Tal como a sentença o afirma, ao caso não pode ser aplicável o DL nº 24/89/M, de 3/04, uma vez que este diploma se aplica aos trabalhadores residentes.
E também é certa, em parte, a ideia que emana da mesma decisão, segundo a qual o Despacho nº 12/GM/88 não visa estatuir sobre os contratos a celebrar entre empregadores e trabalhadores não residentes. Visa sim, e nessa medida reflecte-se sobre eles, determinar um conjunto de conteúdos mínimos que o empregador deve respeitar nos contratos a celebrar. Contudo, não desce ao pormenor dos direitos e regalias concretas, embora se refira no art. 9, d.2 ao dever de ser averiguado no contrato de prestação de serviços se se encontra satisfeita a garantia do pagamento do salário acordado com a empresa empregadora. Ora, como pode ser prestada esta garantia se depois do contrato com o trabalhador ninguém mais controla o cumprimento do clausulado! E como garantir no contrato-norma algo que só no contrato de aplicação pode ser constatado! Por conseguinte, só indirectamente se pode dizer que os contratos celebrados com os trabalhadores têm no referido despacho a sua regulação normativa.
A Lei nº 4/98/M, de 29/97, por seu turno, também não passa de um conjunto de normas programáticas inseridas naquilo que é uma Lei de Bases (Lei de Bases da Política de Emprego e dos Direitos Laborais), não preenchendo as necessidades de regulação as normas que constam do art. 9º, uma vez que aí igualmente nada é estabelecido sobre o conteúdo das relações laborais entre aqueles.
Só a Lei nº 21/2009/M de 27/10, sim, define um conjunto de regras a que deve obedecer a contratação de trabalhadores não residentes, mas escapa ao nosso raio de alcance, atendendo ao momento em que surge a lume.
De qualquer modo, assentem os contratos celebrados com os trabalhadores não residentes indirectamente no Despacho nº 12/GM/88, ou derivem eles directamente do contrato firmado entre B e Sociedade de Apoio, a verdade é que ninguém se atreve a dizer que aquele instrumento contratual e o Despacho em causa são de todo inertes e indiferentes ao clausulado que viesse a integrar o contrato entre empregador e trabalhadores.

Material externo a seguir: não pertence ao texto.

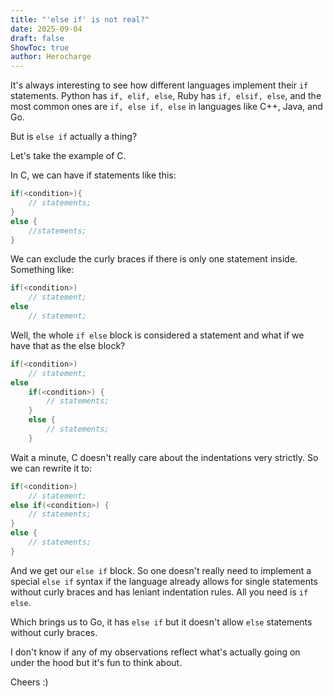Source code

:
 ```yaml
---
title: "'else if' is not real?"
date: 2025-09-04
draft: false
ShowToc: true
author: Herocharge
---
```


It's always interesting to see how different languages implement their `if` statements.
Python has `if, elif, else`, Ruby has `if, elsif, else`, and the most common ones are `if, else if, else` in languages like C++, Java, and Go.

But is `else if` actually a thing?

Let's take the example of C.

In C, we can have if statements like this:
```c
if(<condition>){
    // statements;
}
else {
    //statements;
}
```


We can exclude the curly braces if there is only one statement inside.
Something like:

```c
if(<condition>)
    // statement;
else
    // statement;
```

Well, the whole `if else` block is considered a statement and what if we have that as the else block?

```c
if(<condition>)
    // statement;
else
    if(<condition>) {
        // statements;
    }
    else {
        // statements;
    }
```

Wait a minute, C doesn't really care about the indentations very strictly. So we can rewrite it to:

```c
if(<condition>)
    // statement;
else if(<condition>) {
    // statements;
}
else {
    // statements;
}
```


And we get our `else if` block. So one doesn't really need to implement a special `else if` syntax if the language already allows for single statements without curly braces and has leniant indentation rules. All you need is `if else`.

Which brings us to Go, it has `else if` but it doesn't allow `else` statements without curly braces.

I don't know if any of my observations reflect what's actually going on under the hood but it's fun to think about. 

Cheers :)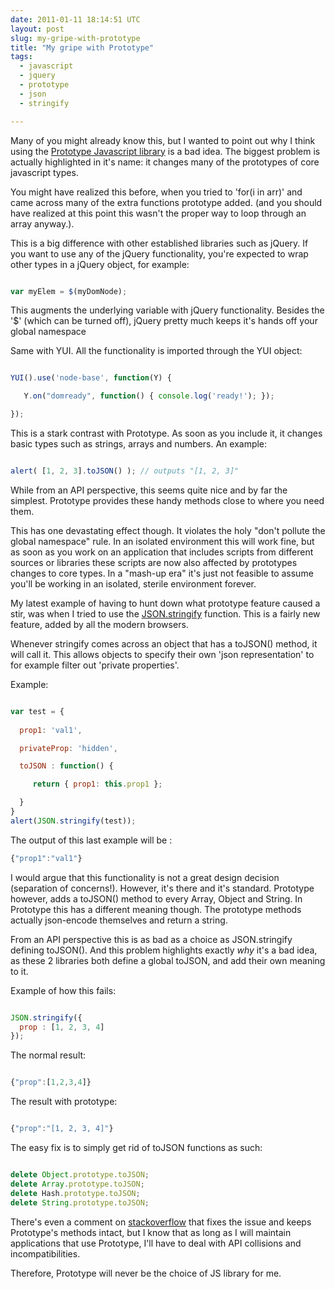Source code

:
 ```yaml
---
date: 2011-01-11 18:14:51 UTC
layout: post
slug: my-gripe-with-prototype
title: "My gripe with Prototype"
tags:
  - javascript
  - jquery
  - prototype
  - json
  - stringify

---
```

<p>Many of you might already know this, but I wanted to point out why I think using the <a href="http://www.prototypejs.org/">Prototype Javascript library</a> is a bad idea. The biggest problem is actually highlighted in it's name: it changes many of the prototypes of core javascript types.</p>

<p>You might have realized this before, when you tried to 'for(i in arr)' and came across many of the extra functions prototype added. (and you should have realized at this point this wasn't the proper way to loop through an array anyway.).</p>

<p>This is a big difference with other established libraries such as jQuery. If you want to use any of the jQuery functionality, you're expected to wrap other types in a jQuery object, for example:</p>

```javascript

var myElem = $(myDomNode);

```

<p>This augments the underlying variable with jQuery functionality. Besides the '$' (which can be turned off), jQuery pretty much keeps it's hands off your global namespace</p>

<p>Same with YUI. All the functionality is imported through the YUI object:</p>

```javascript

YUI().use('node-base', function(Y) {

   Y.on("domready", function() { console.log('ready!'); });

});

```

<p>This is a stark contrast with Prototype. As soon as you include it, it changes basic types such as strings, arrays and numbers. An example:</p>

```javascript

alert( [1, 2, 3].toJSON() ); // outputs "[1, 2, 3]"

```

<p>While from an API perspective, this seems quite nice and by far the simplest. Prototype provides these handy methods close to where you need them.</p>

<p>This has one devastating effect though. It violates the holy "don't pollute the global namespace" rule. In an isolated environment this will work fine, but as soon as you work on an application that includes scripts from different sources or libraries these scripts are now also affected by prototypes changes to core types. In a "mash-up era" it's just not feasible to assume you'll be working in an isolated, sterile environment forever.</p>

<p>My latest example of having to hunt down what prototype feature caused a stir, was when I tried to use the <a href="https://developer.mozilla.org/En/Using_JSON_in_Firefox">JSON.stringify</a> function. This is a fairly new feature, added by all the modern browsers.</p>

<p>Whenever stringify comes across an object that has a toJSON() method, it will call it. This allows objects to specify their own 'json representation' to for example filter out 'private properties'.</p>

<p>Example:</p>

```javascript

var test = {
 
  prop1: 'val1',

  privateProp: 'hidden',

  toJSON : function() {

     return { prop1: this.prop1 };

  }
}
alert(JSON.stringify(test));

```

<p>The output of this last example will be :</p>

```javascript
{"prop1":"val1"}
```

<p>I would argue that this functionality is not a great design decision (separation of concerns!). However, it's there and it's standard. Prototype however, adds a toJSON() method to every Array, Object and String. In Prototype this has a different meaning though. The prototype methods actually json-encode themselves and return a string.</p>

<p>From an API perspective this is as bad as a choice as JSON.stringify defining toJSON(). And this problem  highlights exactly <em>why</em> it's a bad idea, as these 2 libraries both define a global toJSON, and add their own meaning to it.</p>

<p>Example of how this fails:</p>

```javascript

JSON.stringify({
  prop : [1, 2, 3, 4]
});

```

<p>The normal result:</p>

```javascript

{"prop":[1,2,3,4]}

```

<p>The result with prototype:</p>

```javascript

{"prop":"[1, 2, 3, 4]"}

```

<p>The easy fix is to simply get rid of toJSON functions as such:</p>

```javascript

delete Object.prototype.toJSON;
delete Array.prototype.toJSON;
delete Hash.prototype.toJSON;
delete String.prototype.toJSON;

```

<p>There's even a comment on <a href="http://stackoverflow.com/questions/710586/json-stringify-bizarreness">stackoverflow</a> that fixes the issue and keeps Prototype's methods intact, but I know that as long as I will maintain applications that use Prototype, I'll have to deal with API collisions and incompatibilities.</p>

<p>Therefore, Prototype will never be the choice of JS library for me.</p>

A questão só se complica na medida em que se trata de pessoas que não intervieram no referido instrumento. Daí que se pergunte a que título dele nasceram direitos para a sua esfera.
Não se pode dizer com total tranquilidade que há lacuna de regulamentação, se for de pensar que a vinculação do instrumento entre B e Sociedade de Apoio é suficiente, isto é, se for de considerar que, mesmo que por causa do despacho autorizativo e do Despacho 12/GM/88, os direitos nascem com aquele instrumento. Faltaria apurar somente a que título.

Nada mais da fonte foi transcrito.